We all must have heard about SOAP services and REST services, which is very common in now a days. Around the globe all the complex projects at some places used SOAP and/or REST services. In this tutorial we will talk about basics of SOAP and REST and later we will explain how to test these services. Before we start let’s understand what is web service?
“…A web service is a method of communication between two electronic devices over World Wide Web.

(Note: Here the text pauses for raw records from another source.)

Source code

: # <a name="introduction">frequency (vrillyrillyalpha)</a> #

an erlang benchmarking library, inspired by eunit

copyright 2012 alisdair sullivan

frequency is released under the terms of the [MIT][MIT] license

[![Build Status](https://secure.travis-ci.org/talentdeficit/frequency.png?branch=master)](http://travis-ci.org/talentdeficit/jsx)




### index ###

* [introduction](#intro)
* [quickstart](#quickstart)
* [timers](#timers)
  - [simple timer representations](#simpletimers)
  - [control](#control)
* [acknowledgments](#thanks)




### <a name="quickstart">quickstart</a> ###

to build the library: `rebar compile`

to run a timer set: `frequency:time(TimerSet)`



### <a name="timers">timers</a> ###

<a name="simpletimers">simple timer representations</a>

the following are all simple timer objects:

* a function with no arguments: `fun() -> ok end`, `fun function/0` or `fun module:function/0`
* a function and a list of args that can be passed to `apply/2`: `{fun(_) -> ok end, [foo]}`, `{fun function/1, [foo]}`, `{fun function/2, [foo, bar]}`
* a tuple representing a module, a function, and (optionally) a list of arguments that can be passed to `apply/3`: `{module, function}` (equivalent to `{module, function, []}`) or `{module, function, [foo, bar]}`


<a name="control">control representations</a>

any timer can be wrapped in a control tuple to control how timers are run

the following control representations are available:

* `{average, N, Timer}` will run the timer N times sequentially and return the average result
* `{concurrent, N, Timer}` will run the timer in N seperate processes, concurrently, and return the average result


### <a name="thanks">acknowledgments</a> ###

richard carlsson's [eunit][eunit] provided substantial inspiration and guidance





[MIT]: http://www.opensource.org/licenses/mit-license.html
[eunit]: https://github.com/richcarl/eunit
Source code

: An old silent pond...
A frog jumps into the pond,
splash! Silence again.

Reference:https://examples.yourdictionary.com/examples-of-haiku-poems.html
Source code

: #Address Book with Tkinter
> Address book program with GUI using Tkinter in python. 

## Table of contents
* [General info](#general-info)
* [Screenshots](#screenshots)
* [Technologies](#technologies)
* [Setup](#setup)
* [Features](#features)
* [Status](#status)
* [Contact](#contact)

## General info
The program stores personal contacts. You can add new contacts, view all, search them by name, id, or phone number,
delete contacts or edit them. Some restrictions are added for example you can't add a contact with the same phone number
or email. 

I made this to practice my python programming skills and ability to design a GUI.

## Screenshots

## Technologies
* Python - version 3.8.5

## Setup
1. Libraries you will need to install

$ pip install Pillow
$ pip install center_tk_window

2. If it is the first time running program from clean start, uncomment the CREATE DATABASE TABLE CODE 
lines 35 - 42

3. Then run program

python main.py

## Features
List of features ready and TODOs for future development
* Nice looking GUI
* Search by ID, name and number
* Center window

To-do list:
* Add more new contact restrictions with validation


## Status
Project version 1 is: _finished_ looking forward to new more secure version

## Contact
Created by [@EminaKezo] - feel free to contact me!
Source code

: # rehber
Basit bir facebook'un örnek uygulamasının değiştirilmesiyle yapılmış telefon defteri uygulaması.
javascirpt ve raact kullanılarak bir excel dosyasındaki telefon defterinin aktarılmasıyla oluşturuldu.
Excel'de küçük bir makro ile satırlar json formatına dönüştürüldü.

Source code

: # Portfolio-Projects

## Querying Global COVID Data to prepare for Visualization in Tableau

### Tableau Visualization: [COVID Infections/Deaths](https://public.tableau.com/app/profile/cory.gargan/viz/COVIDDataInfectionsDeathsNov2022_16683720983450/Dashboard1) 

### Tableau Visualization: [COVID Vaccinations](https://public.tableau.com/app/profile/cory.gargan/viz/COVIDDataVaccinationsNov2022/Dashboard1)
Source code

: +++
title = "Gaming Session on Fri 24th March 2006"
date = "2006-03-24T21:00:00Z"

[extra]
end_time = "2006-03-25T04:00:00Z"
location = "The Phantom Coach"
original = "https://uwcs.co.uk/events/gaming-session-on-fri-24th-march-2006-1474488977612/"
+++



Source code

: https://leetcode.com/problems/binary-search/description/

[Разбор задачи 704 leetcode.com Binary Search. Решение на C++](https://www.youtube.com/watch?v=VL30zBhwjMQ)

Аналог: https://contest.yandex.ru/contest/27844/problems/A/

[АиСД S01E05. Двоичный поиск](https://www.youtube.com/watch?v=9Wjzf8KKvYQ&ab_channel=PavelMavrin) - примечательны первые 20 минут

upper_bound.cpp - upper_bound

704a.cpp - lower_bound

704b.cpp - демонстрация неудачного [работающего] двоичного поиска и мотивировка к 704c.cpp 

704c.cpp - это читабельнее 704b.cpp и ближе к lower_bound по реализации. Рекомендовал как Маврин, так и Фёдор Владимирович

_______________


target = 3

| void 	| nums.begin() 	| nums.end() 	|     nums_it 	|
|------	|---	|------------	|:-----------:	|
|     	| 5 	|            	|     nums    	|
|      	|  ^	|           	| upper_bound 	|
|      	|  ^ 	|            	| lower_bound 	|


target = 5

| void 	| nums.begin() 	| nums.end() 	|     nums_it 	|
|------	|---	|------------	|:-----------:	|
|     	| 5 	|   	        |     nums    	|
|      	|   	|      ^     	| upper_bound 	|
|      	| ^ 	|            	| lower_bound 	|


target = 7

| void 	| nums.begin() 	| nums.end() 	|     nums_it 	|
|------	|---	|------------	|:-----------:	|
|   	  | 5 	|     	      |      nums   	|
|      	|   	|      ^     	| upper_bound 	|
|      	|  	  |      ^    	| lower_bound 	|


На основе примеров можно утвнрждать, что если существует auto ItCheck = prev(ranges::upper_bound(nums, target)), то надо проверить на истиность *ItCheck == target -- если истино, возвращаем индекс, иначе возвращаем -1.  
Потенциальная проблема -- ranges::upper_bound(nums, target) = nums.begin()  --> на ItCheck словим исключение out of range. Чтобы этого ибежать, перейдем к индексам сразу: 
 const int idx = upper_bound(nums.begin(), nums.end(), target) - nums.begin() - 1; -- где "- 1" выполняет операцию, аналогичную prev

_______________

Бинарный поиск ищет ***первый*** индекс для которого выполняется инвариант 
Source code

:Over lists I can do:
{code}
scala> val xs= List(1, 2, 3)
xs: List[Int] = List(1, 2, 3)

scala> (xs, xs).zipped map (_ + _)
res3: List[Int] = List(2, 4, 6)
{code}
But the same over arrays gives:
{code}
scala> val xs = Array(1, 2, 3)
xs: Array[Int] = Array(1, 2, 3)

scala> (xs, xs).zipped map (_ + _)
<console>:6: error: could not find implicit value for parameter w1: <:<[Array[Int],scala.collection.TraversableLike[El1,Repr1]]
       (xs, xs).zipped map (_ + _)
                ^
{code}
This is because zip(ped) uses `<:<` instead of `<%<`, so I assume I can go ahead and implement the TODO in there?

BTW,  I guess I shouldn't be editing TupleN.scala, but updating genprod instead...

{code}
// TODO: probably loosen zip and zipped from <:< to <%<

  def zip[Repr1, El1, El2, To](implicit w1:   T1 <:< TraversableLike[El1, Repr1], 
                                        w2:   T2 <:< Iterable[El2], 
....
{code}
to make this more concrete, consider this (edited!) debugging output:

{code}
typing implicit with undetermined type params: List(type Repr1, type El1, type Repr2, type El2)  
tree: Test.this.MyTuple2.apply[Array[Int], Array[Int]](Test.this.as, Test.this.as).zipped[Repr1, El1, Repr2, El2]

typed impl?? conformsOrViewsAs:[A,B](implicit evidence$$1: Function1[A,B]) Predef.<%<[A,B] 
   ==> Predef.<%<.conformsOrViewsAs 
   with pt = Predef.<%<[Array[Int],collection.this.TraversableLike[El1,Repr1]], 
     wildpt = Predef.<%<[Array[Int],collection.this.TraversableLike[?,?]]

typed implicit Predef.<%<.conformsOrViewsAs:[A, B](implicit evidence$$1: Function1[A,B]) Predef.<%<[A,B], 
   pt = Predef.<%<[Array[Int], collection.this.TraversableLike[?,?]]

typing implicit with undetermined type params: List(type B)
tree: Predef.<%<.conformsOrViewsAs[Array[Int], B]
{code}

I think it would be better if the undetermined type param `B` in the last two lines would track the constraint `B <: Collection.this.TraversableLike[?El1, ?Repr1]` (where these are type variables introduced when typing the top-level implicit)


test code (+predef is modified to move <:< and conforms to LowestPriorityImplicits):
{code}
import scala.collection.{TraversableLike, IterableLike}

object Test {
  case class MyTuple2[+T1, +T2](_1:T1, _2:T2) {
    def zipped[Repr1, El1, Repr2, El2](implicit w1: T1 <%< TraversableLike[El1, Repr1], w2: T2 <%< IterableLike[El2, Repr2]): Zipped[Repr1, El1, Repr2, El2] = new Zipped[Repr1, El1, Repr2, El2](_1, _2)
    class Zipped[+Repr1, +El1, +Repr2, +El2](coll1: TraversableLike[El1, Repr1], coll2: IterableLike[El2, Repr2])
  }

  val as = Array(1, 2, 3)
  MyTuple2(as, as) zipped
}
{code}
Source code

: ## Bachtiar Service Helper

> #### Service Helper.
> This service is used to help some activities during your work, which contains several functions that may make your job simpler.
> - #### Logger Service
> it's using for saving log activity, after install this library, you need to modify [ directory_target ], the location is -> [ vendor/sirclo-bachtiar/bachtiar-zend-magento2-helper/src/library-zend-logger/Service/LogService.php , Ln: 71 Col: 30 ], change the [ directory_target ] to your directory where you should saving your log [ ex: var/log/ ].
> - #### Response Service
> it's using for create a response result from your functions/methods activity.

It is a software function provided at a network address over the web with the service always on as in the concept of utility computing.”
In simple words – Web service is a mechanism that provides data as a service/response over the http protocol on request of some other programs.
SOAP (Simple Object Access Protocol):
SOAP is a method of transferring messages, or small amounts of information, over the Internet.
SOAP messages are formatted in XML and are typically sent using HTTP (hypertext transfer protocol).
- WSDL defines contract between client and service and is static by its nature.
- SOAP builds an XML based protocol on top of HTTP or sometimes TCP/IP.
- SOAP describes functions, and types of data.
- SOAP is a successor of XML-RPC and is very similar, but describes a standard way to communicate.
- Several programming languages have native support for SOAP, you typically feed it a web service URL and you can call its web service functions without the need of specific code.
- Binary data that is sent must be encoded first into a format such as base64 encoded.
- Has several protocols and technologies relating to it: WSDL, XSDs, SOAP, WS-Addressing.
Sample WebService URL and Response: http://www.webservicex.com/globalweather.asmx?wsdl
REST (REpresentational State Transfer):
Rest is a simple way of sending and receiving data between client and server and it doesn’t have very many standards defined. You can send and receive data as JSON, XML or even plain text. It’s lightweight compared to SOAP.
- In case of REST contract between client and service is somewhat complicated and is defined by HTTP, URI, Media Formats and Application Specific Coordination Protocol. It’s highly dynamic unlike WSDL.
- REST is very lightweight, it says wait a minute, we don’t need all of this complexity that SOAP created.
- Typically uses normal HTTP methods instead of a big XML format describing everything. For example to obtain a resource you use HTTP GET, to put a resource on the server you use HTTP PUT. To delete a resource on the server you use HTTP DELETE.
- REST is a very simple in that it uses HTTP GET, POST and PUT methods to update resources on the server.
- REST typically is best used with Resource Oriented Architecture (ROA). In this mode of thinking everything is a resource, and you would operate on these resources.
- As long as your programming language has an HTTP library, and most do, you can consume a REST HTTP protocol very easily.
- Binary data or binary resources can simply be delivered upon their request.
Sample REST URL and response: http://restcountries.eu/rest/v1/name/Australia (To see results from different country, change country name in URL).
Plain XML or JSON are not RESTful at all. None of them define any controls(i.e. links and link relations, method information, encoding information etc…) which is against REST as far as messages must be self contained and coordinate interaction between agent/client and service.
Both methods are used by many of the large players. It’s a matter of preference. My preference is REST because it’s simpler to use and understand.